Por: Fernando Molica

O risco Trump para a humanidade

As sanções são um alerta ao Direito Internacional | Foto: Isac Nóbrega/PR

As consequências das medidas protecionistas decretadas por Donald Trump têm tudo para, de maneira aparentemente contraditória, fortalecê-lo e empurrar ainda mais o mundo na direção do abismo. 

Mentiroso contumaz, montado numa máquina de desinformação agora insuflada por Elon Musk, Trump não terá o menor pudor de culpar os inimigos da América — praticamente todo mundo, segundo ele — por resultados prováveis da taxação de importações, como aumento de preços para o consumidor, desabastecimento e até falta de energia. Fará o mesmo se restrições à importações de produtos norte-americanos causarem desemprego por lá.

Os Estados Unidos não são um gigante importador por caridade, porque gostam de ajudar outros países. Compram do exterior por razões comerciais e estratégicas. Adquirem o que não podem produzir e o que lhes é mais vantajoso.

Boa parte da exportação brasileira de manufaturados e de semimanufaturados para os Estados Unidos é de produtos fabricados aqui por subsidiárias de empresas de lá, que se aproveitam de incentivos e de condições como os baixos salários brasileiros.  

Trump, que acusou imigrantes famintos de comerem gatos e cães, que mente de maneira compulsiva, vai culpar os países por ele punidos de serem os verdadeiros responsáveis pela inflação e pelo desemprego que vierem no vácuo de suas medidas.

A história trumpista mostra que ele não terá dificuldades para convencer boa parte da população de que a culpa dos problemas vem de outros povos. Ele tem insistido no discurso de vitimização, algo que chega a soar irônico quando levamos em conta o que os Estados Unidos já aprontaram pelo mundo.

O que está em curso é perigoso demais, até porque ele é explícito ao falar da anexação de territórios estrangeiros. A história está cheia de exemplos de líderes que culpam um outro — um país, um povo, uma etnia, os adeptos de determinada visão de mundo — pelas próprias mazelas. As ameaças à Groenlândia e ao Canadá fazem lembrar o conceito de Lebensraum,  espaço vital, que Adolf Hitler usou para justificar a invasão de outros países.

Não vale argumentar que os norte-americanos jamais aceitariam isso. De novo, a história: quem imaginaria que milhões de alemães respaldariam Hitler, que outros tantos italianos exaltariam Mussolini? Os Estados Unidos já arrumaram desculpas esfarrapadas para enviar tropas ao Vietnã, para incentivar /promover golpes em países como Chile e Brasil, a lista é imensa.

O que ocorre por lá é ainda mais grave quando lembramos do tamanho e da importância do país, Trump não é ditador de uma ilhota caribenha, mas o presidente da mais poderosa das nações. 

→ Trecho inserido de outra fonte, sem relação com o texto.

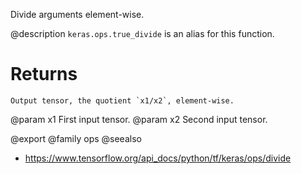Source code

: Divide arguments element-wise.

@description
`keras.ops.true_divide` is an alias for this function.

# Returns
    Output tensor, the quotient `x1/x2`, element-wise.

@param x1 First input tensor.
@param x2 Second input tensor.

@export
@family ops
@seealso
+ <https://www.tensorflow.org/api_docs/python/tf/keras/ops/divide>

Só o fato de ele ter sido escolhido pela maioria dos eleitores revela a gravidade da situação — e ele, justiça seja feita, nunca escondeu quem é. Quem votou nele é capaz de dobrar a aposta.

Características da sociedade norte-americana complicam a situação. Trata-se de um país um tanto quanto autocentrado, que se vê meio fora do ambiente global. Por lá, as principais competições esportivas não são as internacionais, mas disputadas entre eles. Eles são o cinema, o show business, a indústria, a moda, o idioma, a moeda internacional. Como gostam de dizer, a América é a número 1 — e eles não dão a menor bola para quem está em segundo lugar.

A disputa com a então União Soviética era — como muita gente gosta de dizer — precificada, os lados estavam bem definidos. Hoje, a briga é outra, a China demonstra jogar muito bem no campo do adversário, os EUA não estavam preparados para essa versão de Pearl Harbor calcada na produtividade, na eficiência e na alta tecnologia. Tentam, agora, preparar uma virada de mesa que coloca toda a humanidade em risco.